Your task is to repeat the data exactly, every line of it.

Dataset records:
--*--
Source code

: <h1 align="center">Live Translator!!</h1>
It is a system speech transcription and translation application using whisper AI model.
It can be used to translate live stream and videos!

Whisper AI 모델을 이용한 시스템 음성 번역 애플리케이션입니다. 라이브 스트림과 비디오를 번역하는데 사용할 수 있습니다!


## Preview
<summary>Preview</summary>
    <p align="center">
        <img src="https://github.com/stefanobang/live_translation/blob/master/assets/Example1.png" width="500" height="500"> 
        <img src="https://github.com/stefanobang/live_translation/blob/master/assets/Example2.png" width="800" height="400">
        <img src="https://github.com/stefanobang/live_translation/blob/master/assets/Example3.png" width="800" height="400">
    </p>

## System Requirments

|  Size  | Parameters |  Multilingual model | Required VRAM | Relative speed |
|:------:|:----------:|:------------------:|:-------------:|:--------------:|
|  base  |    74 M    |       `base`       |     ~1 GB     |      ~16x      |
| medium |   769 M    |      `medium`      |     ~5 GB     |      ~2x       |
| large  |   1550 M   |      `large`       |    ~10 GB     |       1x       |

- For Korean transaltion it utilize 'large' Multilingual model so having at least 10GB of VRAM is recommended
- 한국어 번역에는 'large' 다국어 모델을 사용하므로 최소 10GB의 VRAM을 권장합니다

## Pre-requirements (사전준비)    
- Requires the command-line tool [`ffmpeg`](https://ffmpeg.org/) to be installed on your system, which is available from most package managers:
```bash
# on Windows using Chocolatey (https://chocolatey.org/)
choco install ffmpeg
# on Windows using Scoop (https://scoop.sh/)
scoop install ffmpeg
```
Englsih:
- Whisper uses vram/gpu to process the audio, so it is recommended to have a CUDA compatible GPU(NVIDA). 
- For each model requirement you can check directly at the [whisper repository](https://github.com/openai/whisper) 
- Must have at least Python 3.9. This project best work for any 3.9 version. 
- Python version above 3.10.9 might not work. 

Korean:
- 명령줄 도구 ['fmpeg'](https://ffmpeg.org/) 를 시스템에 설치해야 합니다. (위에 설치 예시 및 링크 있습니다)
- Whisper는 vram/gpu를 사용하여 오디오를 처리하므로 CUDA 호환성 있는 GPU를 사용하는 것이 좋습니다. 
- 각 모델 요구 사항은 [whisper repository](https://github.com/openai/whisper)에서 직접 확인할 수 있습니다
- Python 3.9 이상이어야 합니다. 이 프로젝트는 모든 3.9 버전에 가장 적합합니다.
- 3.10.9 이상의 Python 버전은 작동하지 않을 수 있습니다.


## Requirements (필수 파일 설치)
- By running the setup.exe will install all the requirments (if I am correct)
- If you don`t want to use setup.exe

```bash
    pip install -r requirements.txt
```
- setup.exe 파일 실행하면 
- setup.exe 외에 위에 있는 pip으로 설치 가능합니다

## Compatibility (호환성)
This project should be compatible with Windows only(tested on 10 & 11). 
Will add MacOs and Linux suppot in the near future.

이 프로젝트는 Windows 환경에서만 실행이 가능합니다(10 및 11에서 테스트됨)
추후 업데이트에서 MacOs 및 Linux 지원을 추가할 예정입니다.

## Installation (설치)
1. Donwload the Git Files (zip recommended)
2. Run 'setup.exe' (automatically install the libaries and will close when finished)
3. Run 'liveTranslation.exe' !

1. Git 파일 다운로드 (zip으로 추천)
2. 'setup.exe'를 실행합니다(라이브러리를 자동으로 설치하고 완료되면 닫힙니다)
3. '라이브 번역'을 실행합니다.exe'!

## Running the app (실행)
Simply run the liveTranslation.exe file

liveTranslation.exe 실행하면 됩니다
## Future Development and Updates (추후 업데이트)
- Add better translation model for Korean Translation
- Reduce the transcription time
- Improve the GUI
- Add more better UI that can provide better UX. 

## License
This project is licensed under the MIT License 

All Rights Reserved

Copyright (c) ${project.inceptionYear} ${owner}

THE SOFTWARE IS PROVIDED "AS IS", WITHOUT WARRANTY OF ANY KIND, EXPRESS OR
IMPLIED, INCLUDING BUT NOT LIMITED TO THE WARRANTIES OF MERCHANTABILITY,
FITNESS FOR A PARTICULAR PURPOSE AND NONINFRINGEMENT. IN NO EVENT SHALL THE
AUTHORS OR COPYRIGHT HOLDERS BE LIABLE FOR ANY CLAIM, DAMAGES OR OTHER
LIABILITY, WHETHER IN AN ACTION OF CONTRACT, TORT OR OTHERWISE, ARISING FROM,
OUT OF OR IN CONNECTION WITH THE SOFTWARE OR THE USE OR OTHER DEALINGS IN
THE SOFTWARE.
--*--
TASK OUTPUT:
Source code

: <h1 align="center">Live Translator!!</h1>
It is a system speech transcription and translation application using whisper AI model.
It can be used to translate live stream and videos!

Whisper AI 모델을 이용한 시스템 음성 번역 애플리케이션입니다. 라이브 스트림과 비디오를 번역하는데 사용할 수 있습니다!


## Preview
<summary>Preview</summary>
    <p align="center">
        <img src="https://github.com/stefanobang/live_translation/blob/master/assets/Example1.png" width="500" height="500"> 
        <img src="https://github.com/stefanobang/live_translation/blob/master/assets/Example2.png" width="800" height="400">
        <img src="https://github.com/stefanobang/live_translation/blob/master/assets/Example3.png" width="800" height="400">
    </p>

## System Requirments

|  Size  | Parameters |  Multilingual model | Required VRAM | Relative speed |
|:------:|:----------:|:------------------:|:-------------:|:--------------:|
|  base  |    74 M    |       `base`       |     ~1 GB     |      ~16x      |
| medium |   769 M    |      `medium`      |     ~5 GB     |      ~2x       |
| large  |   1550 M   |      `large`       |    ~10 GB     |       1x       |

- For Korean transaltion it utilize 'large' Multilingual model so having at least 10GB of VRAM is recommended
- 한국어 번역에는 'large' 다국어 모델을 사용하므로 최소 10GB의 VRAM을 권장합니다

## Pre-requirements (사전준비)    
- Requires the command-line tool [`ffmpeg`](https://ffmpeg.org/) to be installed on your system, which is available from most package managers:
```bash
# on Windows using Chocolatey (https://chocolatey.org/)
choco install ffmpeg
# on Windows using Scoop (https://scoop.sh/)
scoop install ffmpeg
```
Englsih:
- Whisper uses vram/gpu to process the audio, so it is recommended to have a CUDA compatible GPU(NVIDA). 
- For each model requirement you can check directly at the [whisper repository](https://github.com/openai/whisper) 
- Must have at least Python 3.9. This project best work for any 3.9 version. 
- Python version above 3.10.9 might not work. 

Korean:
- 명령줄 도구 ['fmpeg'](https://ffmpeg.org/) 를 시스템에 설치해야 합니다. (위에 설치 예시 및 링크 있습니다)
- Whisper는 vram/gpu를 사용하여 오디오를 처리하므로 CUDA 호환성 있는 GPU를 사용하는 것이 좋습니다. 
- 각 모델 요구 사항은 [whisper repository](https://github.com/openai/whisper)에서 직접 확인할 수 있습니다
- Python 3.9 이상이어야 합니다. 이 프로젝트는 모든 3.9 버전에 가장 적합합니다.
- 3.10.9 이상의 Python 버전은 작동하지 않을 수 있습니다.


## Requirements (필수 파일 설치)
- By running the setup.exe will install all the requirments (if I am correct)
- If you don`t want to use setup.exe

```bash
    pip install -r requirements.txt
```
- setup.exe 파일 실행하면 
- setup.exe 외에 위에 있는 pip으로 설치 가능합니다

## Compatibility (호환성)
This project should be compatible with Windows only(tested on 10 & 11). 
Will add MacOs and Linux suppot in the near future.

이 프로젝트는 Windows 환경에서만 실행이 가능합니다(10 및 11에서 테스트됨)
추후 업데이트에서 MacOs 및 Linux 지원을 추가할 예정입니다.

## Installation (설치)
1. Donwload the Git Files (zip recommended)
2. Run 'setup.exe' (automatically install the libaries and will close when finished)
3. Run 'liveTranslation.exe' !

1. Git 파일 다운로드 (zip으로 추천)
2. 'setup.exe'를 실행합니다(라이브러리를 자동으로 설치하고 완료되면 닫힙니다)
3. '라이브 번역'을 실행합니다.exe'!

## Running the app (실행)
Simply run the liveTranslation.exe file

liveTranslation.exe 실행하면 됩니다
## Future Development and Updates (추후 업데이트)
- Add better translation model for Korean Translation
- Reduce the transcription time
- Improve the GUI
- Add more better UI that can provide better UX. 

## License
This project is licensed under the MIT License 

All Rights Reserved

Copyright (c) ${project.inceptionYear} ${owner}

THE SOFTWARE IS PROVIDED "AS IS", WITHOUT WARRANTY OF ANY KIND, EXPRESS OR
IMPLIED, INCLUDING BUT NOT LIMITED TO THE WARRANTIES OF MERCHANTABILITY,
FITNESS FOR A PARTICULAR PURPOSE AND NONINFRINGEMENT. IN NO EVENT SHALL THE
AUTHORS OR COPYRIGHT HOLDERS BE LIABLE FOR ANY CLAIM, DAMAGES OR OTHER
LIABILITY, WHETHER IN AN ACTION OF CONTRACT, TORT OR OTHERWISE, ARISING FROM,
OUT OF OR IN CONNECTION WITH THE SOFTWARE OR THE USE OR OTHER DEALINGS IN
THE SOFTWARE.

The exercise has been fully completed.